----- THE RECORDS -----
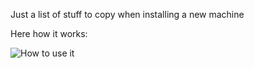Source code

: Just a list of stuff to copy when installing a new machine

Here how it works:

![How to use it](./dotfile_usage.gif?raw=true "Title")

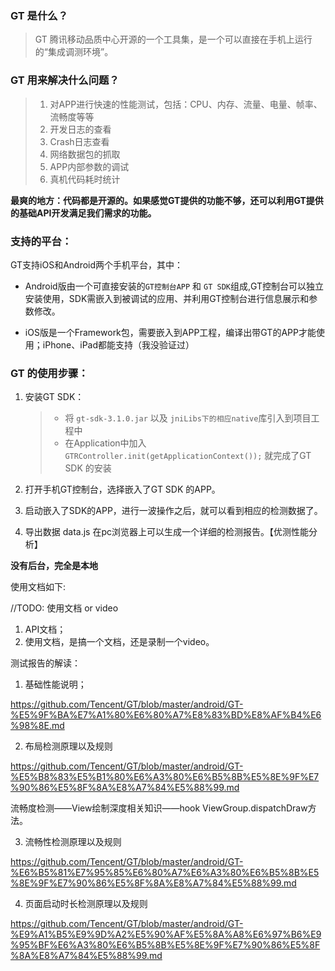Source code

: ### GT 是什么？

> GT 腾讯移动品质中心开源的一个工具集，是一个可以直接在手机上运行的“集成调测环境”。

### GT 用来解决什么问题？
> 
> 1. 对APP进行快速的性能测试，包括：CPU、内存、流量、电量、帧率、流畅度等等
> 2. 开发日志的查看
> 3. Crash日志查看
> 4. 网络数据包的抓取
> 5. APP内部参数的调试
> 6. 真机代码耗时统计
> 

**最爽的地方：代码都是开源的。如果感觉GT提供的功能不够，还可以利用GT提供的基础API开发满足我们需求的功能。**

### 支持的平台：

GT支持iOS和Android两个手机平台，其中：

* Android版由一个可直接安装的`GT控制台APP` 和 `GT SDK`组成,GT控制台可以独立安装使用，SDK需嵌入到被调试的应用、并利用GT控制台进行信息展示和参数修改。

* iOS版是一个Framework包，需要嵌入到APP工程，编译出带GT的APP才能使用；iPhone、iPad都能支持（我没验证过）


### GT 的使用步骤：

1. 安装GT SDK：
	
	> * 将 `gt-sdk-3.1.0.jar` 以及 `jniLibs下的相应native`库引入到项目工程中
	> * 在Application中加入 `GTRController.init(getApplicationContext());`  就完成了GT SDK 的安装

2. 打开手机GT控制台，选择嵌入了GT SDK 的APP。
3. 启动嵌入了SDK的APP，进行一波操作之后，就可以看到相应的检测数据了。
4. 导出数据 data.js 在pc浏览器上可以生成一个详细的检测报告。【优测性能分析】

**没有后台，完全是本地**

使用文档如下:

//TODO: 使用文档  or  video 

1. API文档；
2. 使用文档，是搞一个文档，还是录制一个video。

测试报告的解读：

1. 基础性能说明；

https://github.com/Tencent/GT/blob/master/android/GT-%E5%9F%BA%E7%A1%80%E6%80%A7%E8%83%BD%E8%AF%B4%E6%98%8E.md

2. 布局检测原理以及规则

https://github.com/Tencent/GT/blob/master/android/GT-%E5%B8%83%E5%B1%80%E6%A3%80%E6%B5%8B%E5%8E%9F%E7%90%86%E5%8F%8A%E8%A7%84%E5%88%99.md

流畅度检测——View绘制深度相关知识——hook ViewGroup.dispatchDraw方法。

3. 流畅性检测原理以及规则

https://github.com/Tencent/GT/blob/master/android/GT-%E6%B5%81%E7%95%85%E6%80%A7%E6%A3%80%E6%B5%8B%E5%8E%9F%E7%90%86%E5%8F%8A%E8%A7%84%E5%88%99.md

4. 页面启动时长检测原理以及规则

https://github.com/Tencent/GT/blob/master/android/GT-%E9%A1%B5%E9%9D%A2%E5%90%AF%E5%8A%A8%E6%97%B6%E9%95%BF%E6%A3%80%E6%B5%8B%E5%8E%9F%E7%90%86%E5%8F%8A%E8%A7%84%E5%88%99.md




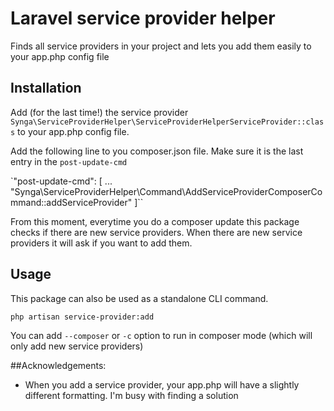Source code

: # Laravel service provider helper
Finds all service providers in your project and lets you add them easily to your app.php config file

## Installation

Add (for the last time!) the service provider `Synga\ServiceProviderHelper\ServiceProviderHelperServiceProvider::class` to your app.php config file.

Add the following line to you composer.json file. Make sure it is the last entry in the `post-update-cmd`

`"post-update-cmd": [
    ...
    "Synga\\ServiceProviderHelper\\Command\\AddServiceProviderComposerCommand::addServiceProvider"
]``

From this moment, everytime you do a composer update this package checks if there are new service providers. When there
are new service providers it will ask if you want to add them.

## Usage

This package can also be used as a standalone CLI command.

`php artisan service-provider:add`

You can add `--composer` or `-c` option to run in composer mode (which will only add new service providers)

##Acknowledgements:
- When you add a service provider, your app.php will have a slightly different formatting. I'm busy with finding a solution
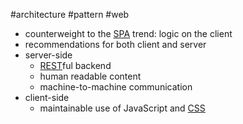 #architecture #pattern #web

- counterweight to the [SPA](/architecture/patterns/web/single%20page%20application.md) trend: logic on the client
- recommendations for both client and server
- server-side
	- [REST](/techstack/network/REST.md)ful backend
	- human readable content
	- machine-to-machine communication
- client-side
	- maintainable use of JavaScript and [CSS](/CSS)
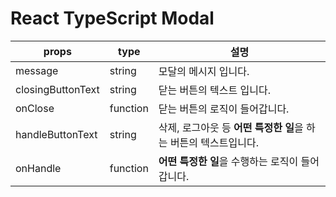 # React TypeScript Modal

props|type|설명
---|---|---
message|string|모달의 메시지 입니다.
closingButtonText|string|닫는 버튼의 텍스트 입니다.
onClose|function|닫는 버튼의 로직이 들어갑니다.
handleButtonText|string|삭제, 로그아웃 등 **어떤 특정한 일**을 하는 버튼의 텍스트입니다.
onHandle|function|**어떤 특정한 일**을 수행하는 로직이 들어갑니다.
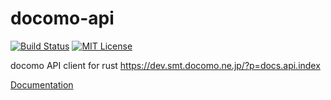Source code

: # docomo-api
[![Build Status](https://travis-ci.org/s-nlf-fh/docomo-api.svg?branch=master)](https://travis-ci.org/s-nlf-fh/docomo-api)
[![MIT License](http://img.shields.io/badge/license-MIT-blue.svg?style=flat)](LICENSE)

docomo API client for rust https://dev.smt.docomo.ne.jp/?p=docs.api.index

[Documentation](https://s-nlf-fh.github.io/docomo-api/target/doc/docomo_api/)
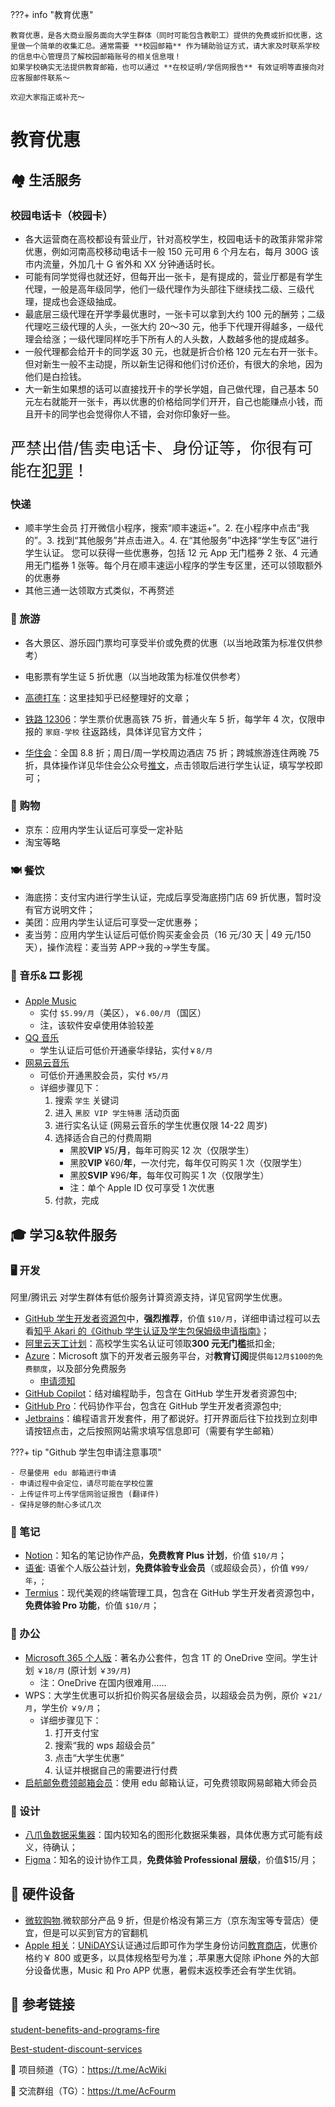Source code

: ???+ info "教育优惠"

    教育优惠，是各大商业服务面向大学生群体（同时可能包含教职工）提供的免费或折扣优惠，这里做一个简单的收集汇总。通常需要 **校园邮箱** 作为辅助验证方式，请大家及时联系学校的信息中心管理员了解校园邮箱账号的相关信息哦！
    如果学校确实无法提供教育邮箱，也可以通过 **在校证明/学信网报告** 有效证明等直接向对应客服邮件联系～

    欢迎大家指正或补充～

# 教育优惠

## 🏘️ 生活服务

### 校园电话卡（校园卡）

- 各大运营商在高校都设有营业厅，针对高校学生，校园电话卡的政策非常非常优惠，例如河南高校移动电话卡一般 150 元可用 6 个月左右，每月 300G 该市内流量，外加几十 G 省外和 XX 分钟通话时长。
- 可能有同学觉得也就还好，但每开出一张卡，是有提成的，营业厅都是有学生代理，一般是高年级同学，他们一级代理作为头部往下继续找二级、三级代理，提成也会逐级抽成。
- 最底层三级代理在开学季最优惠时，一张卡可以拿到大约 100 元的酬劳；二级代理吃三级代理的人头，一张大约 20～30 元，他手下代理开得越多，一级代理会给涨；一级代理同样吃手下所有人的人头数，人数越多他的提成越多。
- 一般代理都会给开卡的同学返 30 元，也就是折合价格 120 元左右开一张卡。但对新生一般不主动提，所以新生记得和他们讨价还价，有很大的余地，因为他们是白捡钱。
- 大一新生如果想的话可以直接找开卡的学长学姐，自己做代理，自己基本 50 元左右就能开一张卡，再以优惠的价格给同学们开开，自己也能赚点小钱，而且开卡的同学也会觉得你人不错，会对你印象好一些。

<p style="font-size: 25px;">严禁出借/售卖电话卡、身份证等，你很有可能在<a href="https://baike.baidu.com/item/%E5%B8%AE%E5%8A%A9%E4%BF%A1%E6%81%AF%E7%BD%91%E7%BB%9C%E7%8A%AF%E7%BD%AA%E6%B4%BB%E5%8A%A8%E7%BD%AA/22357871">犯罪</a>！</p>

### 快递

- 顺丰学生会员 打开微信小程序，搜索“顺丰速运+”。2. 在小程序中点击“我的”。3. 找到“其他服务”并点击进入。4. 在“其他服务”中选择“学生专区”进行学生认证。
  您可以获得一些优惠券，包括 12 元 App 无门槛券 2 张、4 元通用无门槛券 1 张等。每个月在顺丰速运小程序的学生专区里，还可以领取额外的优惠券
- 其他三通一达领取方式类似，不再赘述

### 🚅 旅游

- 各大景区、游乐园门票均可享受半价或免费的优惠（以当地政策为标准仅供参考）

- 电影票有学生证 5 折优惠（以当地政策为标准仅供参考）

- [高德打车](https://zhuanlan.zhihu.com/p/646927405)：这里挂知乎已经整理好的文章；

- [铁路 12306](https://kyfw.12306.cn/otn/gonggao/student.html)：学生票价优惠高铁 75 折，普通火车 5 折，每学年 4 次，仅限申报的 `家庭-学校` 往返路线，具体详见官方文件；

- [华住会](https://www.hworld.com/)：全国 8.8 折；周日/周一学校周边酒店 75 折；跨城旅游连住两晚 75 折，具体操作详见华住会公众号[推文](https://mp.weixin.qq.com/s/YftM7f7WR2JQQPxx5godwg)，点击领取后进行学生认证，填写学校即可；

### 🏪 购物

- 京东：应用内学生认证后可享受一定补贴
- 淘宝等略

### 🍽️ 餐饮

- 海底捞：支付宝内进行学生认证，完成后享受海底捞门店 69 折优惠，暂时没有官方说明文件；
- 美团：应用内学生认证后可享受一定优惠券；
- 麦当劳：应用内学生认证后可低价购买麦金会员（16 元/30 天 | 49 元/150 天），操作流程：麦当劳 APP->我的->学生专属。

### 🎵 音乐& 🎞️ 影视

- [Apple Music](https://www.apple.com/apple-music/#plans)
  - 实付 `$5.99/月`（美区），`￥6.00/月`（国区）
  - 注，该软件安卓使用体验较差
- [QQ 音乐](https://y.qq.com/jzt/student)
  - 学生认证后可低价开通豪华绿钻，实付`￥8/月`
- [网易云音乐](https://y.music.163.com/g/m/at/daydayup230505Astudyup?page=2ade783a2638439591ca02a78c0f85ca&extCfhannel=sms-3)
  - 可低价开通黑胶会员，实付 `¥5/月`
  - 详细步骤见下：
    1. 搜索 `学生` 关键词
    2. 进入 `黑胶 VIP 学生特惠` 活动页面
    3. 进行实名认证 (网易云音乐的学生优惠仅限 14-22 周岁)
    4. 选择适合自己的付费周期
       - 黑胶**VIP** ¥5/**月**，每年可购买 12 次（仅限学生）
       - 黑胶**VIP** ¥60/**年**，一次付完，每年仅可购买 1 次（仅限学生）
       - 黑胶**SVIP** ¥96/**年**，每年仅可购买 1 次（仅限学生）
       - 注：单个 Apple ID 仅可享受 1 次优惠
    5. 付款，完成

## 🎓 学习&软件服务

### 🖥️ 开发

阿里/腾讯云 对学生群体有低价服务计算资源支持，详见官网学生优惠。

- [GitHub 学生开发者资源包](https://education.github.com/pack)中，**强烈推荐**，价值 `$10/月`，详细申请过程可以去看[知乎 Akari 的《Github 学生认证及学生包保姆级申请指南》](https://github.com/JimmyLing233/Github-Student-Certification-Guide)；
- [阿里云天工计划](https://university.aliyun.com/)：高校学生实名认证可领取**300 元无门槛**抵扣金;
- [Azure](https://azure.microsoft.com/zh-cn/free/students/)：Microsoft 旗下的开发者云服务平台，对**教育订阅**提供`每12月$100的免费额度`，以及部分免费服务
  - [申请须知](https://www.bilibili.com/read/cv22794294/)
- [GitHub Copilot](https://github.com/features/copilot/plans?cft=copilot_li.features_copilot)：结对编程助手，包含在 GitHub 学生开发者资源包中;
- [GitHub Pro](https://docs.github.com/zh/get-started/learning-about-github/githubs-plans#github-pro)：代码协作平台，包含在 GitHub 学生开发者资源包中;
- [Jetbrains](https://www.jetbrains.com/zh-cn/community/education/#students)：编程语言开发套件，用了都说好。打开界面后往下拉找到立刻申请按钮点击，之后按照网站需求填写信息即可（需要有学生邮箱）

???+ tip "Github 学生包申请注意事项"

    - 尽量使用 edu 邮箱进行申请
    - 申请过程中会定位，请尽可能在学校位置
    - 上传证件可上传学信网验证报告 (翻译件)
    - 保持足够的耐心多试几次

### 📒 笔记

- [Notion](https://www.notion.so/product/notion-for-education)：知名的笔记协作产品，**免费教育 Plus 计划**，价值 `$10/月`；
- [语雀](https://www.yuque.com/yuque/welfare/edu#zLvwf): 语雀个人版公益计划，**免费体验专业会员**（或超级会员），价值 `¥99/年`，;
- [Termius](https://termius.com/education)：现代美观的终端管理工具，包含在 GitHub 学生开发者资源包中，**免费体验 Pro 功能**，价值 `$10/月`；

### 📑 办公

- [Microsoft 365 个人版](https://www.microsoft.com/zh-cn/microsoft-365/college-student-pricing)：著名办公套件，包含 1T 的 OneDrive 空间。学生计划 `￥18/月` (原计划 `￥39/月`)
  - 注：OneDrive 在国内很难用……
- WPS：大学生优惠可以折扣价购买各层级会员，以超级会员为例，原价 `￥21/月`，学生价 `￥9/月`；
  - 详细步骤见下：
    1. 打开支付宝
    2. 搜索“我的 wps 超级会员”
    3. 点击“大学生优惠”
    4. 认证并根据自己的需要进行付费
- [启航邮免费领邮箱会员](https://vip.163.com/projects/campus-vip)：使用 edu 邮箱认证，可免费领取网易邮箱大师会员

### 🎨 设计

- [八爪鱼数据采集器](https://www.bazhuayu.com/education)：国内较知名的图形化数据采集器，具体优惠方式可能有歧义，待确认；
- [Figma](https://www.figma.com/education/)：知名的设计协作工具，**免费体验 Professional 层级**，价值$15/月；

## 📱 硬件设备

- [微软购物](https://www.microsoftstore.com.cn/student).微软部分产品 9 折，但是价格没有第三方（京东淘宝等专营店）便宜，但是可以买到官方的官翻机
- [Apple 相关](https://www.apple.com/education/)：[UNiDAYS](https://www.myunidays.com/)认证通过后即可作为学生身份访问[教育商店](https://www.apple.com.cn/cn-edu/shop)，优惠价格约￥ 800 或更多，以具体规格型号为准；.苹果惠大促除 iPhone 外的大部分设备优惠，Music 和 Pro APP 优惠，暑假末返校季还会有学生优销。

## 🔗 参考链接

[student-benefits-and-programs-fire](https://github.com/dipakkr/A-to-Z-Resources-for-Students?tab=readme-ov-file#3-student-benefits-and-programs-fire)

[Best-student-discount-services](https://github.com/OpenGenus/Best-student-discount-services)

🔗 项目频道（TG）：<https://t.me/AcWiki>

🔗 交流群组（TG）：<https://t.me/AcFourm>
-----
### TASK STATEMENT
Output the lines above exactly, but only those between the line holding "- 一般代理都会给开卡的同学返 30" and the line holding "- [高德打车](https", inclusive.

### RESULT
- 一般代理都会给开卡的同学返 30 元，也就是折合价格 120 元左右开一张卡。但对新生一般不主动提，所以新生记得和他们讨价还价，有很大的余地，因为他们是白捡钱。
- 大一新生如果想的话可以直接找开卡的学长学姐，自己做代理，自己基本 50 元左右就能开一张卡，再以优惠的价格给同学们开开，自己也能赚点小钱，而且开卡的同学也会觉得你人不错，会对你印象好一些。

<p style="font-size: 25px;">严禁出借/售卖电话卡、身份证等，你很有可能在<a href="https://baike.baidu.com/item/%E5%B8%AE%E5%8A%A9%E4%BF%A1%E6%81%AF%E7%BD%91%E7%BB%9C%E7%8A%AF%E7%BD%AA%E6%B4%BB%E5%8A%A8%E7%BD%AA/22357871">犯罪</a>！</p>

### 快递

- 顺丰学生会员 打开微信小程序，搜索“顺丰速运+”。2. 在小程序中点击“我的”。3. 找到“其他服务”并点击进入。4. 在“其他服务”中选择“学生专区”进行学生认证。
  您可以获得一些优惠券，包括 12 元 App 无门槛券 2 张、4 元通用无门槛券 1 张等。每个月在顺丰速运小程序的学生专区里，还可以领取额外的优惠券
- 其他三通一达领取方式类似，不再赘述

### 🚅 旅游

- 各大景区、游乐园门票均可享受半价或免费的优惠（以当地政策为标准仅供参考）

- 电影票有学生证 5 折优惠（以当地政策为标准仅供参考）

- [高德打车](https://zhuanlan.zhihu.com/p/646927405)：这里挂知乎已经整理好的文章；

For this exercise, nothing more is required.